(Dataset entries)
»»

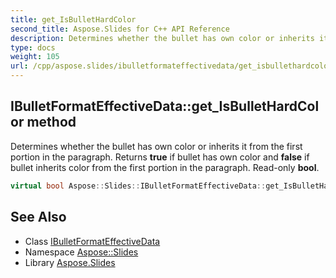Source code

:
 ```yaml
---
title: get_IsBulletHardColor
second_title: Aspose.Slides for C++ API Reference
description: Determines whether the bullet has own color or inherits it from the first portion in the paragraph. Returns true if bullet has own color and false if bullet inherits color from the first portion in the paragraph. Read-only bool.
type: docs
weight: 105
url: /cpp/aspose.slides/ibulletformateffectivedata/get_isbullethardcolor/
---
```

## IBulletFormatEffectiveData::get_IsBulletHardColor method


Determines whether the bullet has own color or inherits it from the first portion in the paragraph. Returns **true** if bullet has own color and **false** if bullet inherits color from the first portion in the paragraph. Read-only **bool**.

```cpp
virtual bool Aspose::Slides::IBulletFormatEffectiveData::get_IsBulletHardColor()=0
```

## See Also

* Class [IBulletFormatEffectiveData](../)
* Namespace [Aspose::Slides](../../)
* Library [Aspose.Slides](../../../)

««
»»

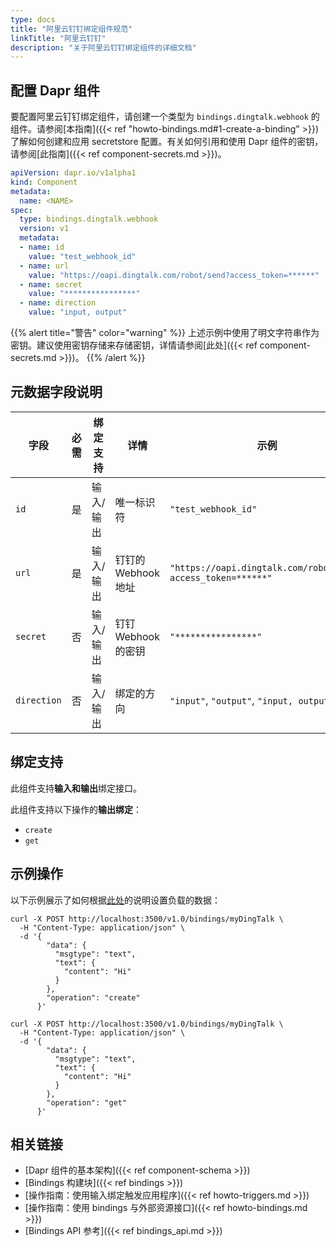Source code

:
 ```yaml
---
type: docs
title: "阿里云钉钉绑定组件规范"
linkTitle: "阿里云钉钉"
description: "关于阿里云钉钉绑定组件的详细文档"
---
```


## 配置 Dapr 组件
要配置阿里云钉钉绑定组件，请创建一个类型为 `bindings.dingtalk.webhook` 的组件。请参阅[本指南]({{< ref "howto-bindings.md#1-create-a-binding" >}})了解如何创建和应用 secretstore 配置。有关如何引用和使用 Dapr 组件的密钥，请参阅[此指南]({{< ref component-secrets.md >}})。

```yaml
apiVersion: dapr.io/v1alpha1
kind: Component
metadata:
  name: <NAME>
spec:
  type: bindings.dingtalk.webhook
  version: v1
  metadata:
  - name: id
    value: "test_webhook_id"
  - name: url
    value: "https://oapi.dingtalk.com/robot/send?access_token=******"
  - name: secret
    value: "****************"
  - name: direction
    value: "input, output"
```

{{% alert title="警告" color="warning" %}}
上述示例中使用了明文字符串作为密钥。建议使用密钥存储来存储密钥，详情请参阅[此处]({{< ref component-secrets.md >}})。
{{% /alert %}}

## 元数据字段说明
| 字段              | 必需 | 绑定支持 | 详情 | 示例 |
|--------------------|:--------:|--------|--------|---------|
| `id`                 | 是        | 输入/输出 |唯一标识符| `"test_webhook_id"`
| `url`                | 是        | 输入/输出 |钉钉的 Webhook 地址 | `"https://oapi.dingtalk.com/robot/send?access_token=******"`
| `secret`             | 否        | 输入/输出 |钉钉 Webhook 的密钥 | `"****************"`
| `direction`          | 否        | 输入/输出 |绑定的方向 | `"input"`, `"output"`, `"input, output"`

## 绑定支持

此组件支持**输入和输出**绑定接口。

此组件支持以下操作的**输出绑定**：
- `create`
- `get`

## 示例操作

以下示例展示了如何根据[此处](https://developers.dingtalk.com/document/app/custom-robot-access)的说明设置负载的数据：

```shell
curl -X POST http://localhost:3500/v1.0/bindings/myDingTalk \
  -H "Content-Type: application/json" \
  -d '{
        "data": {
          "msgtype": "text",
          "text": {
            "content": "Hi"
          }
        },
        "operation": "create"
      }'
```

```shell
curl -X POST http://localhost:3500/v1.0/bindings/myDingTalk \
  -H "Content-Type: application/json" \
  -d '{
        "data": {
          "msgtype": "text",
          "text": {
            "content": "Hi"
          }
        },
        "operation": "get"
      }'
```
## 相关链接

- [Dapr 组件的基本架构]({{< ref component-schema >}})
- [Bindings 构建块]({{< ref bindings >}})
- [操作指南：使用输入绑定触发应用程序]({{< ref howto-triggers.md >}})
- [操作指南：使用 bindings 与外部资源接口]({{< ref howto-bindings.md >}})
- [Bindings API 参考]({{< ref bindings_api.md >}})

««

Among the lines above, the ones holding the word "oapi" must be counted; only that count is to be given.

2